Removing duplicate rows in vi?

S

15

173

I have a text file that contains a long list of entries (one on each line). Some of these are duplicates, and I would like to know if it is possible (and if so, how) to remove any duplicates. I am interested in doing this from within vi/vim, if possible.

Smoothtongued answered 8/12, 2008 at 22:24 Comment(3)

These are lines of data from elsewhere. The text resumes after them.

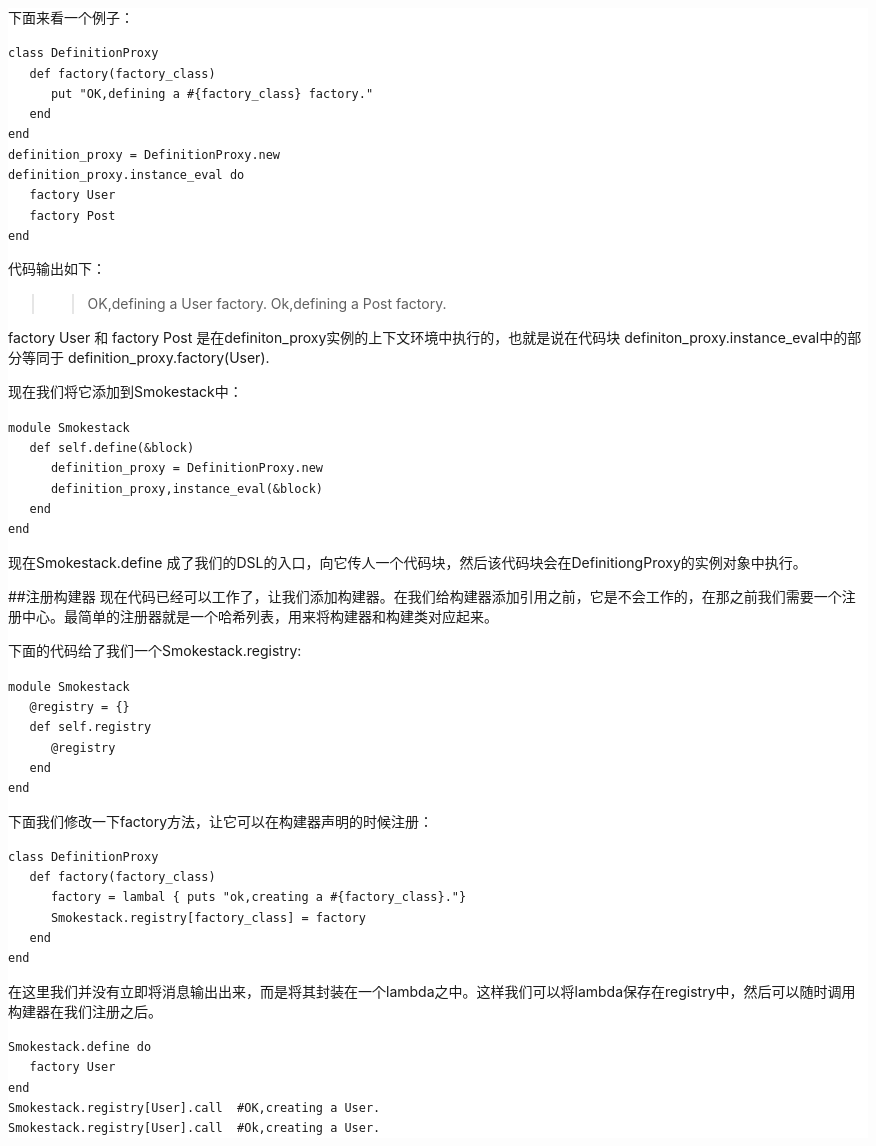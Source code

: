 下面来看一个例子：
	
	class DefinitionProxy
	   def factory(factory_class)
	      put "OK,defining a #{factory_class} factory."
	   end
	end
	definition_proxy = DefinitionProxy.new
	definition_proxy.instance_eval do
	   factory User
	   factory Post
	end

代码输出如下：
>>OK,defining a User factory.
Ok,defining a Post factory.

factory User 和 factory Post 是在definiton_proxy实例的上下文环境中执行的，也就是说在代码块 definiton_proxy.instance_eval中的部分等同于 definition_proxy.factory(User).

现在我们将它添加到Smokestack中：

	module Smokestack
	   def self.define(&block)
	      definition_proxy = DefinitionProxy.new
	      definition_proxy,instance_eval(&block)
	   end
	end

现在Smokestack.define 成了我们的DSL的入口，向它传人一个代码块，然后该代码块会在DefinitiongProxy的实例对象中执行。

##注册构建器
现在代码已经可以工作了，让我们添加构建器。在我们给构建器添加引用之前，它是不会工作的，在那之前我们需要一个注册中心。最简单的注册器就是一个哈希列表，用来将构建器和构建类对应起来。

下面的代码给了我们一个Smokestack.registry:

	module Smokestack
	   @registry = {}
	   def self.registry
	      @registry
	   end
	end

下面我们修改一下factory方法，让它可以在构建器声明的时候注册：

	class DefinitionProxy
	   def factory(factory_class)
	      factory = lambal { puts "ok,creating a #{factory_class}."}
	      Smokestack.registry[factory_class] = factory
	   end
	end

在这里我们并没有立即将消息输出出来，而是将其封装在一个lambda之中。这样我们可以将lambda保存在registry中，然后可以随时调用构建器在我们注册之后。

	Smokestack.define do
	   factory User
	end
	Smokestack.registry[User].call  #OK,creating a User.
	Smokestack.registry[User].call  #Ok,creating a User.
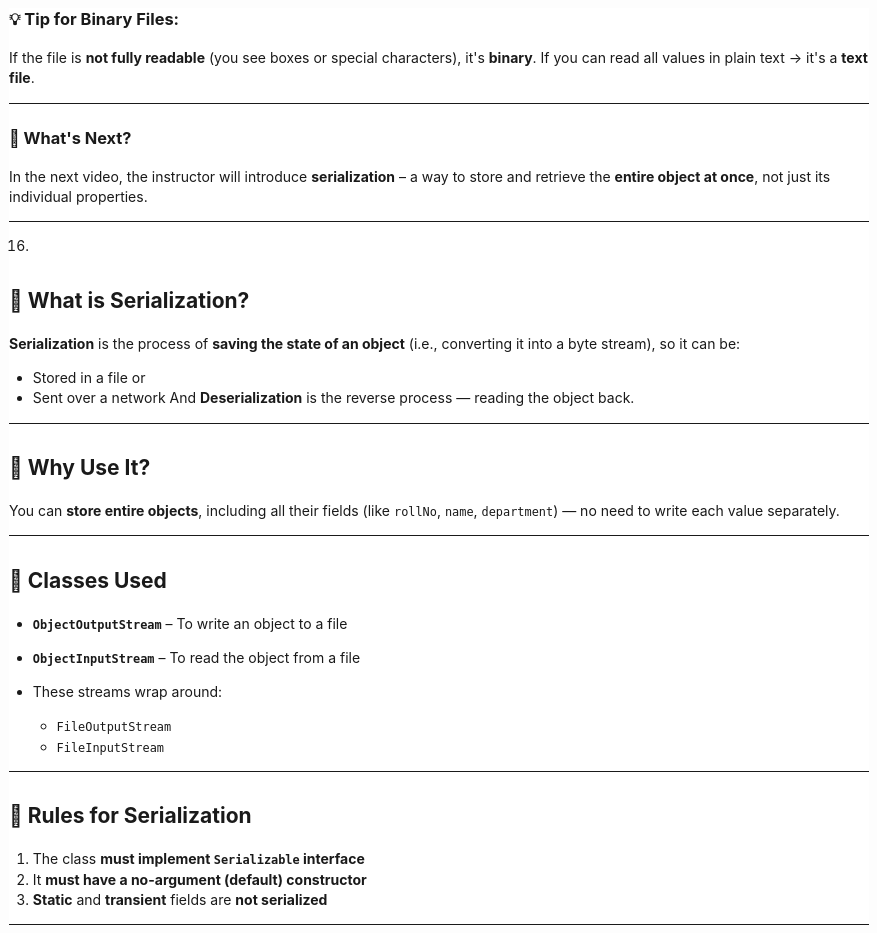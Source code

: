 
### 💡 **Tip for Binary Files:**

If the file is **not fully readable** (you see boxes or special characters), it's **binary**.
If you can read all values in plain text → it's a **text file**.

---

### 🧩 What's Next?

In the next video, the instructor will introduce **serialization** – a way to store and retrieve the **entire object at once**, not just its individual properties.

---

16)


## 🔄 What is Serialization?

**Serialization** is the process of **saving the state of an object** (i.e., converting it into a byte stream), so it can be:

* Stored in a file or
* Sent over a network
  And **Deserialization** is the reverse process — reading the object back.

---

## 🧠 Why Use It?

You can **store entire objects**, including all their fields (like `rollNo`, `name`, `department`) — no need to write each value separately.

---

## 🔧 Classes Used

* **`ObjectOutputStream`** – To write an object to a file
* **`ObjectInputStream`** – To read the object from a file
* These streams wrap around:

  * `FileOutputStream`
  * `FileInputStream`

---

## 📌 Rules for Serialization

1. The class **must implement `Serializable` interface**
2. It **must have a no-argument (default) constructor**
3. **Static** and **transient** fields are **not serialized**

---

Looks like a duplicate of #747189 – Mcneal 18/2, 2010 at 21:1

This one is 1 year old; that one is 10 months. So, other way around. – Smoothtongued 26/2, 2010 at 19:50

@Smoothtongued consensus now is to prioritize upvote count (which you also have more of): meta.stackexchange.com/questions/147643/… And those are not duplicates, that one does not mention Vim :-) – Persistence 8/8, 2016 at 8:38

H

393

If you're OK with sorting your file, you can use:

:sort u

Halfwitted answered 8/12, 2008 at 22:32 Comment(7)

If sorting is unacceptable, use :%!uniq to simply remove duplicate entries without sorting the file. – Progressionist 6/3, 2018 at 14:39

once you use the command the whole file changes? how do you go back? I already saved the file by mistake ... my bad – Hermosillo 4/5, 2018 at 14:51

Just use Vim's undo command: u – Worldwide 11/8, 2019 at 0:23

@Worldwide but I already closed the file and it does not seem to remember data from the last session. (This is a downside of always closing files while saving by just pressing ZZ.) – Hermosillo 25/2, 2021 at 18:16

@cryptic0, uniq won't work unless the duplicates are sorted a$b$a$ does nothing – Zobe 2/5, 2021 at 17:58

@nilon, that's when using persistent undo comes in handy https://mcmap.net/q/144659/-using-vim-39-s-persistent-undo – Lachus 14/10, 2022 at 9:54

You can select the lines you want sorted and deduplicated first with V or something similar, then issue the command. – Likeness 11/5, 2023 at 12:32

W

38

Try this:

:%s/^\(.*\)\(\n\1\)\+$/\1/

It searches for any line immediately followed by one or more copies of itself, and replaces it with a single copy.

Make a copy of your file though before you try it. It's untested.

Withrow answered 8/12, 2008 at 22:27 Comment(7)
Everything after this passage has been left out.